A 130°C (valori esclusivamente toccati da gomme da competizione) le cose cambiano radicalmente. Con aria anidra (azoto, se volete) arrivano a 2.70 atm, con aria al 40% di umidità sarebbero a 3.5 atm, ma con l'aria umida al 75% sarebbero arrivate a 4.45!

Come si vede, la percentuale di umidità dell'aria modifica in modo drastico la pressione delle gomme, trovarsele a 4.5 piuttosto che 2.7 è una differenza spaventosa, a maggior ragione su auto che passano da pole position a metà schieramento per molto meno! Cosí si vede che senza conoscere l'esatta umidità dell'aria con la quale ho gonfiato le gomme, non ho modo di sapere la pressione che raggiungeranno durante l'utilizzo. Eliminare il vapor d'acqua, elimina un grossissimo fattore d’imprevedibilità.

Ma allora, l’azoto ha un senso oppure no?

In definitiva si può affermare con cognizione di causa che, sulla vostra auto con la quale andate in ufficio ogni giorno o con la quale anche vi lanciate sui curvoni autostradali a ruote fischianti, l'azoto è un puro capriccio non motivato da alcun fondamento tecnico.

Le variazioni di comportamento rispetto all'aria comune e alle temperature raggiunte dalle gomme da strada, sono talmente insignificanti da non compensare le scomodità cui l'azoto ci costringe, ovvero dovere necessariamente rivolgerci al gommista per controllare la pressione ed eventualmente ripristinarla, piuttosto che poterlo fare presso qualunque benzinaio.

Tanto piú che la gomma non viene mai portata sottovuoto, quando viene poi gonfiata con l'azoto. Una pressione di 2.5 atmosfere effettive significa 3.5 atmosfere assolute, di queste 3.5, la pressione atmosferica è comunque ineliminabile. Quando vado a sgonfiare completamente il pneumatico per gonfiarlo con azoto, in realtà la gomma contiene ancora 1 atmosfera assoluta di aria comune, che in nessun modo si elimina.

Rigonfiando con azoto, ottengo in realtà una miscela formata per circa il 30% da aria comune, e per il 70% da azoto.
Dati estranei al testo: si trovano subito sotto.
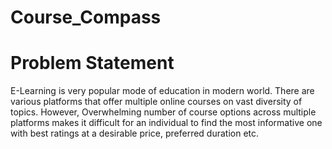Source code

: # Course_Compass

# Problem Statement
E-Learning is very popular mode of education in modern world. There are various platforms that offer multiple online courses on vast diversity of topics. However, Overwhelming number of course options across multiple platforms makes it difficult for an individual to find the most informative one with best ratings at a desirable price, preferred duration etc.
Pertanto, tutti i problemi creati dall'umidità dell'aria, ce li trasciniamo dietro anche gonfiando le gomme con l'azoto, sia pure in misura ridotta. Per ottenere un risultato efficace, dovrei sgonfiare e rigonfiare con azoto almeno una decina di volte. Poiché nessun gommista fa una cosa del genere, il gonfiaggio con azoto si riduce ad essere una pura manovra commerciale, senza alcun beneficio effettivo sulla guida di tutti i giorni.

L'azoto diventa al contrario indispensabile nelle gomme da competizione, che raggiungono alte temperature, per eliminare il parametro di incertezza rappresentato dall'umidità atmosferica (variabile di giorno in giorno) che renderebbe imprevedibile la pressione raggiunta a caldo.

Bibliografia

  1. J. V. Quagliano - L. M. Vallarino, Chimica, ed. Piccin.

  2. P. Vollhardt, Chimica Organica, ed. Zanichelli.

R. Breschi - A. Massagli, Stechiometria, ed. ETS.